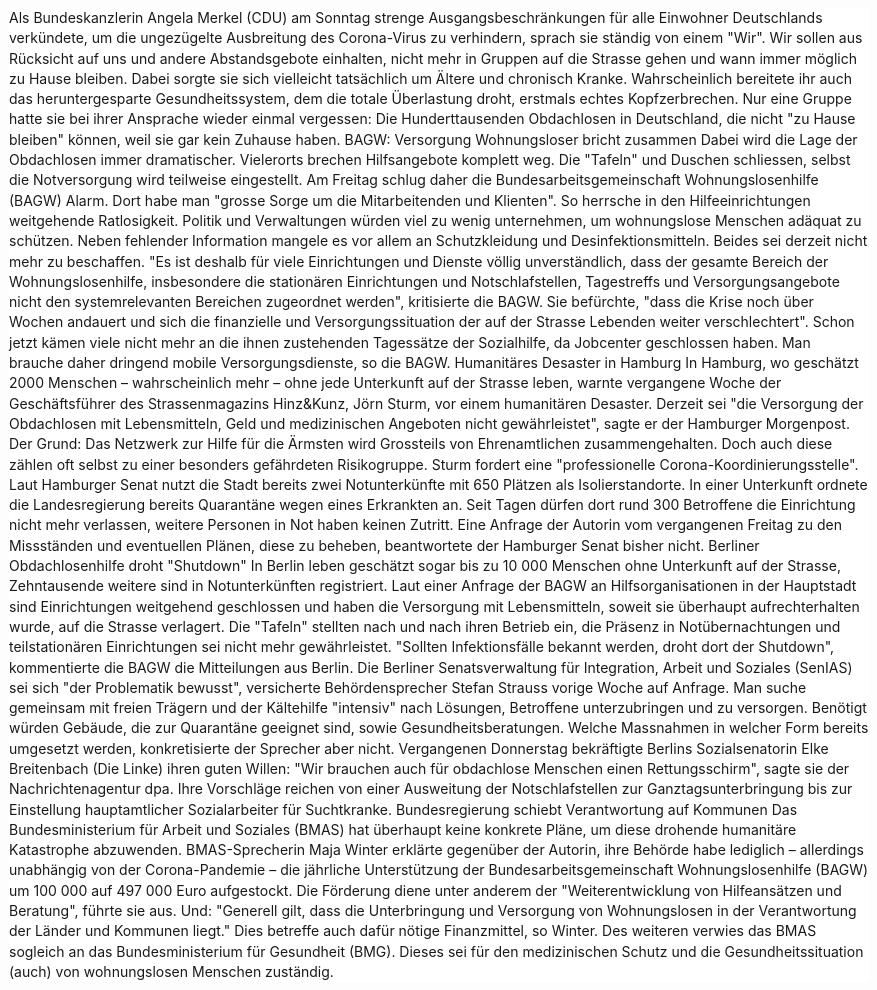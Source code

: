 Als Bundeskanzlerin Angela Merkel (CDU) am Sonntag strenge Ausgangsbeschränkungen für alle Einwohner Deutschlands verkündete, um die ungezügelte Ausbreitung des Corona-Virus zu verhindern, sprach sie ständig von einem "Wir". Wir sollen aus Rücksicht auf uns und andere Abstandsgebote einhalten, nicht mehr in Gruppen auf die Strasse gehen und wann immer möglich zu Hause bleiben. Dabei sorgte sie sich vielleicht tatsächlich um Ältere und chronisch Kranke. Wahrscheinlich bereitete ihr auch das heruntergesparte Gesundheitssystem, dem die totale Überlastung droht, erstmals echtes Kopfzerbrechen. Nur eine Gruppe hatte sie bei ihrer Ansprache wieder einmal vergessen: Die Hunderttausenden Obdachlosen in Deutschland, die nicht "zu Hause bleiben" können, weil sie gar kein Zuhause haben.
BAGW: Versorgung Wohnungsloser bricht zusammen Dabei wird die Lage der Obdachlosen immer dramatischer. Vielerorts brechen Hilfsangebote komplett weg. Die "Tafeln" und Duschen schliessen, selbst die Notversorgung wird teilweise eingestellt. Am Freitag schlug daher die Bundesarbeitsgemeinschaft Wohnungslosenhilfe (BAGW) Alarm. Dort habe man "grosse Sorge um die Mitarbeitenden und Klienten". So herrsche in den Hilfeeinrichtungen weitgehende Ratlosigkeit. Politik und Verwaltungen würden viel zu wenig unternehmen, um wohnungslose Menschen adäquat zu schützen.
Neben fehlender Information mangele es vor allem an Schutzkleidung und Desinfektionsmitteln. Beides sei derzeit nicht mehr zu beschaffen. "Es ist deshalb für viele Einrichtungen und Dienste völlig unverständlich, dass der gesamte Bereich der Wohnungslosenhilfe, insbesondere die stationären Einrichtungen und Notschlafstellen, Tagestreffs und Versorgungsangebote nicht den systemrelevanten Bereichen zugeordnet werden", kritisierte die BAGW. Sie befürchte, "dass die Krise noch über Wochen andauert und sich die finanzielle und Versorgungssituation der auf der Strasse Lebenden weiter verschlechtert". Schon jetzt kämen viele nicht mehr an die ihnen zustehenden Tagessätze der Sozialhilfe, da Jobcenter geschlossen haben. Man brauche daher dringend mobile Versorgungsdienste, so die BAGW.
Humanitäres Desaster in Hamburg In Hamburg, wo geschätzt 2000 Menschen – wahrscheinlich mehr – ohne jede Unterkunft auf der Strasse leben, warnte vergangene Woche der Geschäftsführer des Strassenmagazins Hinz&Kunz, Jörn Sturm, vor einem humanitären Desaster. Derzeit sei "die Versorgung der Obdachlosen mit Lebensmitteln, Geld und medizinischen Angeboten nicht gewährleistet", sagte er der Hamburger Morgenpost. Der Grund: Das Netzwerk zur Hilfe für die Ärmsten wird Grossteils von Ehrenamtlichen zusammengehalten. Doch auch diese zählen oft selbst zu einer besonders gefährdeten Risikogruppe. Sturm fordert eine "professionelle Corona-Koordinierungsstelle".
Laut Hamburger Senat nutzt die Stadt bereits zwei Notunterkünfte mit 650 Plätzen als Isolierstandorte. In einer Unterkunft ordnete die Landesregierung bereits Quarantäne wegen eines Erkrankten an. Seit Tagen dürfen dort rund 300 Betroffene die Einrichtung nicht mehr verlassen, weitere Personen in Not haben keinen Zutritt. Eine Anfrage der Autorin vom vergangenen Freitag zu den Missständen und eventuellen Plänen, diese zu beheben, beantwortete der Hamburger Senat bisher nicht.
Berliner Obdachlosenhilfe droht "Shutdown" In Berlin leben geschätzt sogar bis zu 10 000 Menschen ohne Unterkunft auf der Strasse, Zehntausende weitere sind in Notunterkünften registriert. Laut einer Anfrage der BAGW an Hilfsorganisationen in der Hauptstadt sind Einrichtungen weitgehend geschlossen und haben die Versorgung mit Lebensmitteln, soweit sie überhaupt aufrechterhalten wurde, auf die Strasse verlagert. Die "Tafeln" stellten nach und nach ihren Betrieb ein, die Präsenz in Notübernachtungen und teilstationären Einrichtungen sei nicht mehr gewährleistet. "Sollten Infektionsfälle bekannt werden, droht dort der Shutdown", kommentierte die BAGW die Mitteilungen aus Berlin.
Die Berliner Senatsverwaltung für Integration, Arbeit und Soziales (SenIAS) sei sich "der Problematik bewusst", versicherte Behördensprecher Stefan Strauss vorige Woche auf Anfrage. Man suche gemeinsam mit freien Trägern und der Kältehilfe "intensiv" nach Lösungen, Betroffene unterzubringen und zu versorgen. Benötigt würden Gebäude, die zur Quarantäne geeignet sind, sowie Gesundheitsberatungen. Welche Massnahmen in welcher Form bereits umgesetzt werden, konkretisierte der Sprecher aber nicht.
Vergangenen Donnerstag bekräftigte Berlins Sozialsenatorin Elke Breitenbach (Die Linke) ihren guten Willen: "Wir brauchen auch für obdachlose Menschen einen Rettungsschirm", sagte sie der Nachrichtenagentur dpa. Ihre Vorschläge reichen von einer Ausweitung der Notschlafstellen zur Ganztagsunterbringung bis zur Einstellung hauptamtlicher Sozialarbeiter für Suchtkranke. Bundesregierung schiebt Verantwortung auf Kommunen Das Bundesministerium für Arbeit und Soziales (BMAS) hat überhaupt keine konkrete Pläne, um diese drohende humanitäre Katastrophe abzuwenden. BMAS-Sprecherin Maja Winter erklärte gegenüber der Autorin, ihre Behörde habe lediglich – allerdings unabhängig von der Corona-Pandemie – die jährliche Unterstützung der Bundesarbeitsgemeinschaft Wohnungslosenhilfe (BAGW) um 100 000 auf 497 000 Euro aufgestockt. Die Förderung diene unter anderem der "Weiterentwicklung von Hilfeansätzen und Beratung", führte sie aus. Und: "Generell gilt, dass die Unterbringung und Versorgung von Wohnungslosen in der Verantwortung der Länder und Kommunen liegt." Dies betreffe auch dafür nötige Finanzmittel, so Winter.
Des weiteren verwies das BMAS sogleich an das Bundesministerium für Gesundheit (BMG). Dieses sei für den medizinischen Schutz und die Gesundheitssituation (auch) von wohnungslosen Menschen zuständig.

***

- Exercise prompt -
Each line from the beginning of the entries up to and including the one containing "Neben fehlender Information" must be restated exactly. Pictures are to be left out.

- Written response -
Source code

: Als Bundeskanzlerin Angela Merkel (CDU) am Sonntag strenge Ausgangsbeschränkungen für alle Einwohner Deutschlands verkündete, um die ungezügelte Ausbreitung des Corona-Virus zu verhindern, sprach sie ständig von einem "Wir". Wir sollen aus Rücksicht auf uns und andere Abstandsgebote einhalten, nicht mehr in Gruppen auf die Strasse gehen und wann immer möglich zu Hause bleiben. Dabei sorgte sie sich vielleicht tatsächlich um Ältere und chronisch Kranke. Wahrscheinlich bereitete ihr auch das heruntergesparte Gesundheitssystem, dem die totale Überlastung droht, erstmals echtes Kopfzerbrechen. Nur eine Gruppe hatte sie bei ihrer Ansprache wieder einmal vergessen: Die Hunderttausenden Obdachlosen in Deutschland, die nicht "zu Hause bleiben" können, weil sie gar kein Zuhause haben.
BAGW: Versorgung Wohnungsloser bricht zusammen Dabei wird die Lage der Obdachlosen immer dramatischer. Vielerorts brechen Hilfsangebote komplett weg. Die "Tafeln" und Duschen schliessen, selbst die Notversorgung wird teilweise eingestellt. Am Freitag schlug daher die Bundesarbeitsgemeinschaft Wohnungslosenhilfe (BAGW) Alarm. Dort habe man "grosse Sorge um die Mitarbeitenden und Klienten". So herrsche in den Hilfeeinrichtungen weitgehende Ratlosigkeit. Politik und Verwaltungen würden viel zu wenig unternehmen, um wohnungslose Menschen adäquat zu schützen.
Neben fehlender Information mangele es vor allem an Schutzkleidung und Desinfektionsmitteln. Beides sei derzeit nicht mehr zu beschaffen. "Es ist deshalb für viele Einrichtungen und Dienste völlig unverständlich, dass der gesamte Bereich der Wohnungslosenhilfe, insbesondere die stationären Einrichtungen und Notschlafstellen, Tagestreffs und Versorgungsangebote nicht den systemrelevanten Bereichen zugeordnet werden", kritisierte die BAGW. Sie befürchte, "dass die Krise noch über Wochen andauert und sich die finanzielle und Versorgungssituation der auf der Strasse Lebenden weiter verschlechtert". Schon jetzt kämen viele nicht mehr an die ihnen zustehenden Tagessätze der Sozialhilfe, da Jobcenter geschlossen haben. Man brauche daher dringend mobile Versorgungsdienste, so die BAGW.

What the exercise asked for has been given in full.